José Tabares

Personal information
- Full name: José Carlos Tabares
- Date of birth: 28 May 1978 (age 46)
- Place of birth: San Gustavo, Argentina
- Height: 1.83 m (6 ft 0 in)
- Position(s): Striker

Senior career*
- Years: Team / Apps / (Gls)
- 2000–2001: Patronato
- 2001–2005: C.A.I. / 66 / (31)
- 2003–2004: → Necaxa (loan) / 19 / (2)
- 2005–2006: Arsenal Sarandí / 14 / (2)
- 2006: → Castellón (loan) / 18 / (6)
- 2007–2010: Castellón / 86 / (23)
- 2010: Chacarita Juniors / 16 / (2)
- 2011: Rangers Talca / 8 / (1)
- 2012–2013: Juventud Antoniana / 22 / (1)
- 2013–2014: Eldense / 33 / (8)
- 2014–2016: Borriol / 29 / (6)
- 2017: Burriana
- 2017–2018: Estrella Castellón
- Total:  / 311 / (82)

= José Tabares =

Argentine footballer

José Carlos Tabares (born 28 May 1978) is an Argentine former professional footballer who played as a striker.

==Club career==
Born in San Gustavo, Entre Ríos Province, Tabares started playing professionally with Comisión de Actividades Infantiles, serving a loan at Club Necaxa of Liga MX during the 2003 Apertura and 2004 Clausura tournaments. He returned to Argentina in 2005 when he signed for Arsenal de Sarandí, making his debut in the Primera División at the age of 27.
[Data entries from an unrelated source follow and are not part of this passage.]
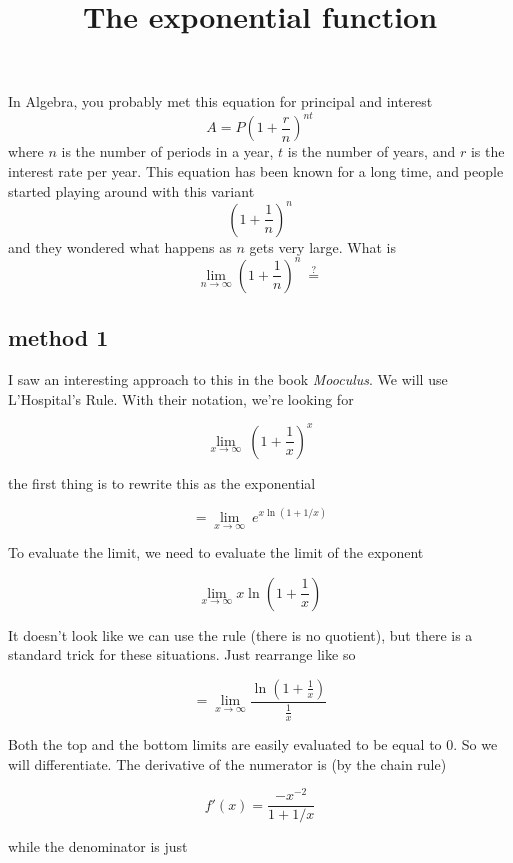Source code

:\documentclass[11pt, oneside]{article}   	%
\title{The exponential function}
\date{}							%
\begin{document}
\maketitle
\large
In Algebra, you probably met this equation for principal and interest
\[ A = P (1 + \frac{r}{n})^{nt} \]
where $n$ is the number of periods in a year, $t$ is the number of years, and $r$ is the interest rate per year.  This equation has been known for a long time, and people started playing around with this variant
\[ (1 + \frac{1}{n})^{n} \]
and they wondered what happens as $n$ gets very large.  What is
\[ \lim_{n \to \infty} (1 + \frac{1}{n})^{n} \ \stackrel{?}{=} \]

\subsection*{method 1}

I saw an interesting approach to this in the book \emph{Mooculus}.  We will use L'Hospital's Rule.  With their notation, we're looking for

\[ \lim_{x \rightarrow \infty} \ (1 + \frac{1}{x})^x \]

the first thing is to rewrite this as the exponential

\[ = \lim_{x \rightarrow \infty} \ e^{x \ln(1 + 1/x)} \]

To evaluate the limit, we need to evaluate the limit of the exponent

\[ \lim_{x \rightarrow \infty} x   \ln (1 + \frac{1}{x})  \]

It doesn't look like we can use the rule (there is no quotient), but there is a standard trick for these situations.  Just rearrange like so

\[ = \lim_{x \rightarrow \infty} \frac{ \ln (1 + \frac{1}{x})}{\frac{1}{x}}  \]

Both the top and the bottom limits are easily evaluated to be equal to $0$.  So we will differentiate.  The derivative of the numerator is (by the chain rule)

\[ f'(x) = \frac{-x^{-2}}{1 + 1/x} \]

while the denominator is just
\end{document}
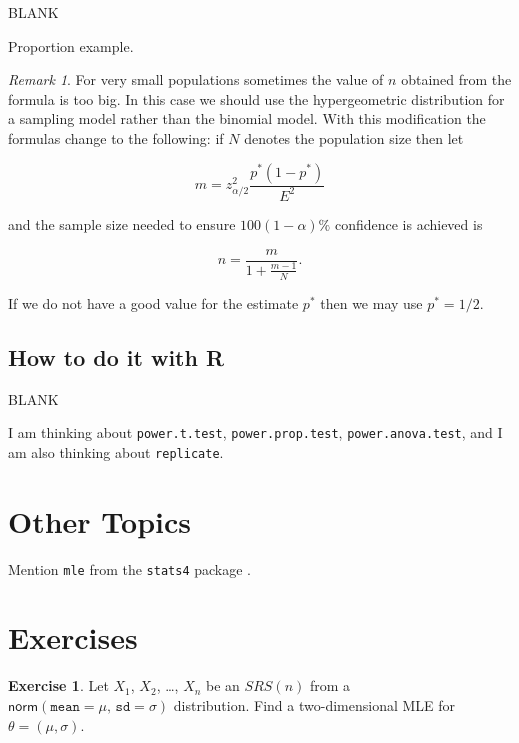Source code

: \documentclass[]{book}
\numberwithin{equation}{chapter}
\numberwithin{figure}{chapter}
\theoremstyle{plain}
\theoremstyle{definition}
\newtheorem{xca}{Exercise}[chapter]
\theoremstyle{remark}
\theoremstyle{definition}
\theoremstyle{definition}
\theoremstyle{remark}
\newtheorem*{remark}{Remark}
\begin{document}
BLANK

Proportion example.

\bigskip

\begin{remark}
For very small populations sometimes the value of \(n\) obtained from
the formula is too big. In this case we should use the hypergeometric
distribution for a sampling model rather than the binomial model. With
this modification the formulas change to the following: if \(N\) denotes
the population size then let

\begin{equation}
m=z_{\alpha/2}^{2}\frac{p^{\ast}(1-p^{\ast})}{E^{2}}
\end{equation}

and the sample size needed to ensure \(100(1-\alpha)\%\) confidence is
achieved is

\begin{equation}
n=\frac{m}{1+\frac{m-1}{N}}.
\end{equation}

If we do not have a good value for the estimate \(p^{\ast}\) then we may
use \(p^{\ast}=1/2\).
\end{remark}

\subsection{How to do it with R}\label{how-to-do-it-with-r-39}

BLANK

I am thinking about \texttt{power.t.test}, \texttt{power.prop.test},
\texttt{power.anova.test}, and I am also thinking about
\texttt{replicate}.

\section{Other Topics}\label{sec-other-topics}

Mention \texttt{mle} from the \texttt{stats4} package \autocite{stats4}.

\section{Exercises}\label{exercises-7}

\begin{xca}
Let \(X_{1}\), \(X_{2}\), \ldots{}, \(X_{n}\) be an \(SRS(n)\) from a
\(\mathsf{norm}(\mathtt{mean} = \mu, \, \mathtt{sd} = \sigma)\)
distribution. Find a two-dimensional MLE for \(\theta=(\mu,\sigma)\).
\end{xca}
\end{document}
Tabares moved to Spain in January 2006, joining Segunda División club CD Castellón and scoring 20 league goals over his first two full seasons. After four years with the team, being reunited with compatriot Leonardo Ulloa in his final two and suffering relegation in 2010 (he also spent several months on the sidelines after fracturing both his fibula and his tibia twice), he went back to his country and signed with Primera Nacional side Chacarita Juniors.

In January 2011, Tabares agreed to a contract with Primera B de Chile's Rangers de Talca, achieving promotion to Primera División. Following a spell in the Argentine lower leagues with Juventud Antoniana, he returned to the Valencian Community where he represented several amateur clubs.

Tabares settled in Castellón de la Plana after retiring at age 40.